Four years ago, the Health Information Technology for Economic and Clinical Health Act (HITECH Act) introduced major revisions to the Privacy and Security Rules under the Health Insurance Portability and Accountability Act (HIPAA). The U.S. Department of Health and Human Services has now published final regulations implementing these changes, as well as changes required under the Genetic Information Nondiscrimination Act (GINA).

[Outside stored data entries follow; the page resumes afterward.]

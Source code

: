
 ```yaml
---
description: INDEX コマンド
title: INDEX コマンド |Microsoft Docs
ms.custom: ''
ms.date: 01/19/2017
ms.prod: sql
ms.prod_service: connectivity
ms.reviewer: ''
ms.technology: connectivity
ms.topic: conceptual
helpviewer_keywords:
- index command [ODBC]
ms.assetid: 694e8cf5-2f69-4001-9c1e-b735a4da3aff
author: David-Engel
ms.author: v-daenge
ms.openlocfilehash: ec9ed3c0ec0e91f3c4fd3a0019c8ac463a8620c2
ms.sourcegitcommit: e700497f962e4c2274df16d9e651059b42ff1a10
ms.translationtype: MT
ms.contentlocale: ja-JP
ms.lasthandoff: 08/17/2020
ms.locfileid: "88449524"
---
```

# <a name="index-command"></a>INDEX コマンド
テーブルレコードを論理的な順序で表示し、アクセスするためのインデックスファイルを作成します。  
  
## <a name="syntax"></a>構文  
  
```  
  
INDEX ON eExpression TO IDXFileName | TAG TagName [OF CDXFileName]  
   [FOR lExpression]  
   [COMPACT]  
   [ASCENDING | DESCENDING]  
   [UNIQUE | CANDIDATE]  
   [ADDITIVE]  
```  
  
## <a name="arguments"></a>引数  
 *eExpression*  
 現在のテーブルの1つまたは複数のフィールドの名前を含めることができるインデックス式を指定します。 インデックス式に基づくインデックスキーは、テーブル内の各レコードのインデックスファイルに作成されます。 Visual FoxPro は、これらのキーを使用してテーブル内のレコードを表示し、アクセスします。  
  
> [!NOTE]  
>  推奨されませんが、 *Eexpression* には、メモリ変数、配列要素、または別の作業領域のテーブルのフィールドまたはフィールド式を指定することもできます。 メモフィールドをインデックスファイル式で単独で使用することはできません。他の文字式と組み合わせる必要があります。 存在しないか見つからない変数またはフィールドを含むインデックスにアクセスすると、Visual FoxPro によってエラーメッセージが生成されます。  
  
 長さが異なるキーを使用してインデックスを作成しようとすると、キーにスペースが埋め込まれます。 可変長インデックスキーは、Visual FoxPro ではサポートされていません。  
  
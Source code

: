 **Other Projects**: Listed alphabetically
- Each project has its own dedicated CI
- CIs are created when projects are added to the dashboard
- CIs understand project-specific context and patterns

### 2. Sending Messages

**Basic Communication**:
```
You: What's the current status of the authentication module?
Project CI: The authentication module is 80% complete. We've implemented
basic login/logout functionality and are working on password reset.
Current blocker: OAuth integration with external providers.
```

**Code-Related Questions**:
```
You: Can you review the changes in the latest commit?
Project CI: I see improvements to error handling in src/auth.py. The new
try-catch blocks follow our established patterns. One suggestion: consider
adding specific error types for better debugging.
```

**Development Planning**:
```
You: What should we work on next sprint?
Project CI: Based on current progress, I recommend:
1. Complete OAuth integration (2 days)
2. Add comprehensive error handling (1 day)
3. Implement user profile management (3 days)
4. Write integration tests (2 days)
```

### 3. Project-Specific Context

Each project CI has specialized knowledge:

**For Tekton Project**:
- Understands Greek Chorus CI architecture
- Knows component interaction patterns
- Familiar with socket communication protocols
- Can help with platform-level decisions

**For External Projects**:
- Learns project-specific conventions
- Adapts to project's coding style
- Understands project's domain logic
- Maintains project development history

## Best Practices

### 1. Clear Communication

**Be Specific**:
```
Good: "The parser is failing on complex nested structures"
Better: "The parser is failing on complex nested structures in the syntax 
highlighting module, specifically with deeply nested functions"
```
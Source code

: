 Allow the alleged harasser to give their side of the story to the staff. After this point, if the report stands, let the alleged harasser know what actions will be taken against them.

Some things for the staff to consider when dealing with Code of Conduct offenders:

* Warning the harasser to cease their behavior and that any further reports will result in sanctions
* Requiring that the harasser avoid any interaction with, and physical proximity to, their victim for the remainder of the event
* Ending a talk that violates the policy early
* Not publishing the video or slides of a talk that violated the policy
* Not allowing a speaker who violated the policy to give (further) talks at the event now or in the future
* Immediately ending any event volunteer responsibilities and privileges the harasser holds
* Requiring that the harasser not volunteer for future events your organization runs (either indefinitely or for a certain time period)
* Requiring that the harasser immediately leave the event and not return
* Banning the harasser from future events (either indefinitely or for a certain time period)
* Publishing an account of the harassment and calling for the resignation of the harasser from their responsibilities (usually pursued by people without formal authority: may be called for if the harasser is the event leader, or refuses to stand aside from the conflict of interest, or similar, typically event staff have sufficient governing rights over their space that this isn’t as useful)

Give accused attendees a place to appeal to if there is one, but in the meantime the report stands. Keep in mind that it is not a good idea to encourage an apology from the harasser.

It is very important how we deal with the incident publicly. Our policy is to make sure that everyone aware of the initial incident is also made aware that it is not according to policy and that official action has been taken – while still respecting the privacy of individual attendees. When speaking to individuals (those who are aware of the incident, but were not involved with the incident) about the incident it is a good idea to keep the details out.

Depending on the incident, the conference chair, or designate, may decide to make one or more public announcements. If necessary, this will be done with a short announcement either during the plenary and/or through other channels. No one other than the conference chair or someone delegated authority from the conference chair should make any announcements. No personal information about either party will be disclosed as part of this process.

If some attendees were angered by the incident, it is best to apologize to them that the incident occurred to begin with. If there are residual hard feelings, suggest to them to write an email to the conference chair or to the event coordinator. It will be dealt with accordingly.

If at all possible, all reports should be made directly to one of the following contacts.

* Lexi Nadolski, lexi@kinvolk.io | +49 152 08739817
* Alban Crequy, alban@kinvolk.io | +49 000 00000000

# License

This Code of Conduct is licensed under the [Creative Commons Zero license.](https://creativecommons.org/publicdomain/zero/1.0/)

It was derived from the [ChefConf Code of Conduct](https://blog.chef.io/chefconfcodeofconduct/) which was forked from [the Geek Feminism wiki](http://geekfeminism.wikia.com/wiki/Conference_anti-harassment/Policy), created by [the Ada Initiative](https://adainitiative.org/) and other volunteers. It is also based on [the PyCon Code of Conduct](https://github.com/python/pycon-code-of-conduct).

The extensive regulations:

  • Expand the scope and impact of the Privacy and Security Rules on business associates. Anyone providing services to a health plan, health care clearinghouse, or health care providers who receives or generates protected health information (PHI) may be subject to these expanded provisions. Previously, most business associates were subject to the Privacy and Security Rules only through a business associate agreement with the covered entity. The HITECH Act extended the application of HIPAA’s enforcement provisions to business associates directly, and it established an independent requirement that business associates implement many of the Security Rule’s administrative safeguards.
  • Impose significant new restrictions on the use of PHI, including new rules governing the use of PHI for marketing and fundraising purposes and prohibiting the sale of PHI without authorization.
  • Enhance individual rights to reflect various HITECH Act requirements, such as the right to request electronic copies of an individual’s PHI and to restrict disclosures to a plan regarding treatment when the individual has paid in full for the service or product.
  • Implement new enforcement of the tiered penalty structure established by the HITECH Act. Depending on the degree of knowledge that the covered entity had (or should have had) regarding the violation, penalties for each violation range from $100 to $50,000, with a maximum penalty for a given year of $1.5 million for any violations of the same requirement or prohibition.
  • Redesign the final HITECH Act breach notification rule. A covered entity must engage in a risk assessment and examine (1) the nature and extent of the PHI involved, (2) any unauthorized person who used or received the PHI, (3) whether the PHI was actually acquired or viewed, and (4) whether the risk to the PHI has been reduced or resolved.
  • Include genetic information in the definition of PHI. The regulations also finalize rules against the use of genetic information for health plan underwriting. The regulations make clear that any health plan covered by the Privacy Rule is subject to this requirement, not just health plans and insurers defined by GINA. Long-term care insurers are excluded by the regulations from this prohibition, but they remain subject to the Privacy Rule.

The final rule took effect on March 26, 2013, but provides a 180-day grace period on operational compliance. For existing business associate agreements, the new rule gives most covered entities and business associates an additional year to modify their current contracts to reflect the new regulations.